> _WHAT THE TASK ASKS_
Find the line with "### My Github Stats 📊 <br>" in the entries below. Repeat it, every following line, and the line with "## Container", exactly and with nothing added.

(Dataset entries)
____________
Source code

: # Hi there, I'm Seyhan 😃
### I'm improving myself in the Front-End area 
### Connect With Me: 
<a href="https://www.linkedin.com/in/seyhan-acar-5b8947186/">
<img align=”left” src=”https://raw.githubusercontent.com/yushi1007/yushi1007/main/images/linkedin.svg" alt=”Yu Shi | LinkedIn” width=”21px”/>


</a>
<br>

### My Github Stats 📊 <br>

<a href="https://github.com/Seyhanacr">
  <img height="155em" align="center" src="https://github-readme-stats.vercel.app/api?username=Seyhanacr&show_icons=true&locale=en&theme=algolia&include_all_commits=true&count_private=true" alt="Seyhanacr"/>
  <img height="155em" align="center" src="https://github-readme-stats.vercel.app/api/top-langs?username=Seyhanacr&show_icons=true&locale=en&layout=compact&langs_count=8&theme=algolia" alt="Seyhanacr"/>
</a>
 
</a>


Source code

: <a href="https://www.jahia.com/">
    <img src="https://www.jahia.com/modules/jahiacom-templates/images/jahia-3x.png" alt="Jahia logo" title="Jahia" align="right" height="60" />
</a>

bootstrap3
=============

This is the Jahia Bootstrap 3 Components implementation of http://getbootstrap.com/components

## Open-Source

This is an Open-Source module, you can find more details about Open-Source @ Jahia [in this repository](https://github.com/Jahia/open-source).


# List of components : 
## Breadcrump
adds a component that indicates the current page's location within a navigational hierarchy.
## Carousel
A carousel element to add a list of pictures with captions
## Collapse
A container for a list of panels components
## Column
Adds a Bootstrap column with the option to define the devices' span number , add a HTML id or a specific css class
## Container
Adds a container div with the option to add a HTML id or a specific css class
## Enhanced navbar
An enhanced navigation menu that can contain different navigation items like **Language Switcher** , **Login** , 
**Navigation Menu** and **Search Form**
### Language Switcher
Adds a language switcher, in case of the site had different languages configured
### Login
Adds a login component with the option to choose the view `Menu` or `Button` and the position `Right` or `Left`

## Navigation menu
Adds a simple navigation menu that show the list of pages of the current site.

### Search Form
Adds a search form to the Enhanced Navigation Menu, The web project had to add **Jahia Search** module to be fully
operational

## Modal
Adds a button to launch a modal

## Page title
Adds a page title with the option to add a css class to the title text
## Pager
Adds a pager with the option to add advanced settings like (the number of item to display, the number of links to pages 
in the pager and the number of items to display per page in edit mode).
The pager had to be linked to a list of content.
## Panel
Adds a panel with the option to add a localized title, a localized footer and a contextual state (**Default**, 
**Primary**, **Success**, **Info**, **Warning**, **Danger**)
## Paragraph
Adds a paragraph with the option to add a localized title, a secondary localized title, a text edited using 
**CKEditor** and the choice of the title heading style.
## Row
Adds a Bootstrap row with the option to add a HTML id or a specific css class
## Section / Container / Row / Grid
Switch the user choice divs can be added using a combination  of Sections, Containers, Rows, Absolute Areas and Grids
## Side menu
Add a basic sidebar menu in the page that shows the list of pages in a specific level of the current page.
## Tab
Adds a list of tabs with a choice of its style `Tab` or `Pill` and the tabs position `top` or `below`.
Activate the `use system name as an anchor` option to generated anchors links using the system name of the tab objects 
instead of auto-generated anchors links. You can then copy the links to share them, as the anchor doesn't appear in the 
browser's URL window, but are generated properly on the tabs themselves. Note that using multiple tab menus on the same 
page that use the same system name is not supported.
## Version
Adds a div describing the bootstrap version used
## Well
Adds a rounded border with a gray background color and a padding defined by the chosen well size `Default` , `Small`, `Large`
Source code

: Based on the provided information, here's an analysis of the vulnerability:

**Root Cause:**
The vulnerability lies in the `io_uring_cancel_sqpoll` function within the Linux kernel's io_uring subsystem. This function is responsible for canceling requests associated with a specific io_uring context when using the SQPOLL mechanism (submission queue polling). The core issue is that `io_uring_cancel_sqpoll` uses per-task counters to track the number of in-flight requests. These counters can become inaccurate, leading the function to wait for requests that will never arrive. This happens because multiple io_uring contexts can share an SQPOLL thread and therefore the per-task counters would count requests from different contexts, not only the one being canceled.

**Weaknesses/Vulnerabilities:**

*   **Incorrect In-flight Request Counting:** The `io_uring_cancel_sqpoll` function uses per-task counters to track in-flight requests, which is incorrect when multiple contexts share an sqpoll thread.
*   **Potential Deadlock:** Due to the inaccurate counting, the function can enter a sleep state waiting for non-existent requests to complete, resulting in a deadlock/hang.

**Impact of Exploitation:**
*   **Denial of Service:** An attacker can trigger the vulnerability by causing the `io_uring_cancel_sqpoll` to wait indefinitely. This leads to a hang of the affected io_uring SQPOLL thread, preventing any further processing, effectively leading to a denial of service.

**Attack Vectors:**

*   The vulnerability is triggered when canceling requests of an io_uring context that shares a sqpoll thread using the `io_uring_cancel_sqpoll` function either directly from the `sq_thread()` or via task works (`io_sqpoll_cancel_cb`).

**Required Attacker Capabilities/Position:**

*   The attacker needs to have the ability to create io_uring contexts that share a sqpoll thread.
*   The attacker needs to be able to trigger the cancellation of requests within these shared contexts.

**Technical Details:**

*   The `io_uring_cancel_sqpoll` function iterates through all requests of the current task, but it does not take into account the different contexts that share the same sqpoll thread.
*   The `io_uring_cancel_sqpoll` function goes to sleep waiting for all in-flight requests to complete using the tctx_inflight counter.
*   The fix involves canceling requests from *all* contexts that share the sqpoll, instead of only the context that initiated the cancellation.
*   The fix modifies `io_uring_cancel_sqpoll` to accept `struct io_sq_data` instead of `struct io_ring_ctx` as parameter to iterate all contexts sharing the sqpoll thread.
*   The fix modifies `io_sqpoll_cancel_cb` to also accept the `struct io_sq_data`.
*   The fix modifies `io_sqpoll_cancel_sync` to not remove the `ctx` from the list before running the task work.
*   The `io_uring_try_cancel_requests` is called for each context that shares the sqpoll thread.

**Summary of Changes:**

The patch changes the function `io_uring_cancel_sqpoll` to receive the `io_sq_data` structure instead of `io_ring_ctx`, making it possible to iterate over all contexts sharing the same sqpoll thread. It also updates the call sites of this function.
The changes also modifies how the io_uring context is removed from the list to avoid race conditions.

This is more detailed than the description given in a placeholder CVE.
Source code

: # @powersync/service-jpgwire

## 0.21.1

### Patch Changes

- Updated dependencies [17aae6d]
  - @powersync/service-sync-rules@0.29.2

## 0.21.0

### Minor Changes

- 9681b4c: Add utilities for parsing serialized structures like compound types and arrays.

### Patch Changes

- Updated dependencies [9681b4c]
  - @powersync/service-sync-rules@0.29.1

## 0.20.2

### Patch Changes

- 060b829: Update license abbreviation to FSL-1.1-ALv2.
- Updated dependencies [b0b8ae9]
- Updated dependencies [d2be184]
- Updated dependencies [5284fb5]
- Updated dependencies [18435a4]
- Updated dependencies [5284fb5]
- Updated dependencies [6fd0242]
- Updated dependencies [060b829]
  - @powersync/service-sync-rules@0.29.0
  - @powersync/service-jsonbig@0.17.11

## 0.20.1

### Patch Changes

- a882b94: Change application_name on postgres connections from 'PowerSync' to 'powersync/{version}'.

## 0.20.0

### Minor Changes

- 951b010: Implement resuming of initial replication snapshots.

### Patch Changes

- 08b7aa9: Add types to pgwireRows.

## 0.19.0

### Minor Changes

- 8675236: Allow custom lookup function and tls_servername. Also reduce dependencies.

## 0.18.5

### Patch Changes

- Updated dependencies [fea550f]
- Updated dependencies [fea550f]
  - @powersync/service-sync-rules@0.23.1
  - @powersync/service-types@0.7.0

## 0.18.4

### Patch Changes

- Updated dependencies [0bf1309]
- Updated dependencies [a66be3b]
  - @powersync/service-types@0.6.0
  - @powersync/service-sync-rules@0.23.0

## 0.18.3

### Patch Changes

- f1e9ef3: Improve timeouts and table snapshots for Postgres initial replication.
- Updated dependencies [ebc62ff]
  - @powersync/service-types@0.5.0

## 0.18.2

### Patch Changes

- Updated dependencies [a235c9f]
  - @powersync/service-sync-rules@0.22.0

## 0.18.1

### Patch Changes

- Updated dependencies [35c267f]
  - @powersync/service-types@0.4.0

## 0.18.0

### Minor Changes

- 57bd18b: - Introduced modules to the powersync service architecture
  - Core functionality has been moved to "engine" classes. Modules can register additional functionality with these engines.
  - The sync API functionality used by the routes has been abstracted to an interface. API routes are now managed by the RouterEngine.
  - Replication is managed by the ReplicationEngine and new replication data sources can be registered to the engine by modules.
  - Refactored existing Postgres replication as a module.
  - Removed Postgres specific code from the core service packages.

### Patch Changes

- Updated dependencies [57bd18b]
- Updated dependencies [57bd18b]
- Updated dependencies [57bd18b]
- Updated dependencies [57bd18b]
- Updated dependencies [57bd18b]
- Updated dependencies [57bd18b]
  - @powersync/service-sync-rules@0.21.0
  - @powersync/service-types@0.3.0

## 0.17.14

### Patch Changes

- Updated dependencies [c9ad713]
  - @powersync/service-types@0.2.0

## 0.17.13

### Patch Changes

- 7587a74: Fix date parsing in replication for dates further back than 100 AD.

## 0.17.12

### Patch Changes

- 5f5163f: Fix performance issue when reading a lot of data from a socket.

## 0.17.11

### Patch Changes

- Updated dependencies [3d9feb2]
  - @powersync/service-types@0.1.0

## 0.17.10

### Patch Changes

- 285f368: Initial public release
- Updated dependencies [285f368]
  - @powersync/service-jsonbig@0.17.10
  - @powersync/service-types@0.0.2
____________
> _RESULT BELOW_
### My Github Stats 📊 <br>

<a href="https://github.com/Seyhanacr">
  <img height="155em" align="center" src="https://github-readme-stats.vercel.app/api?username=Seyhanacr&show_icons=true&locale=en&theme=algolia&include_all_commits=true&count_private=true" alt="Seyhanacr"/>
  <img height="155em" align="center" src="https://github-readme-stats.vercel.app/api/top-langs?username=Seyhanacr&show_icons=true&locale=en&layout=compact&langs_count=8&theme=algolia" alt="Seyhanacr"/>
</a>
 
</a>


Source code

: <a href="https://www.jahia.com/">
    <img src="https://www.jahia.com/modules/jahiacom-templates/images/jahia-3x.png" alt="Jahia logo" title="Jahia" align="right" height="60" />
</a>

bootstrap3
=============

This is the Jahia Bootstrap 3 Components implementation of http://getbootstrap.com/components

## Open-Source

This is an Open-Source module, you can find more details about Open-Source @ Jahia [in this repository](https://github.com/Jahia/open-source).


# List of components : 
## Breadcrump
adds a component that indicates the current page's location within a navigational hierarchy.
## Carousel
A carousel element to add a list of pictures with captions
## Collapse
A container for a list of panels components
## Column
Adds a Bootstrap column with the option to define the devices' span number , add a HTML id or a specific css class
## Container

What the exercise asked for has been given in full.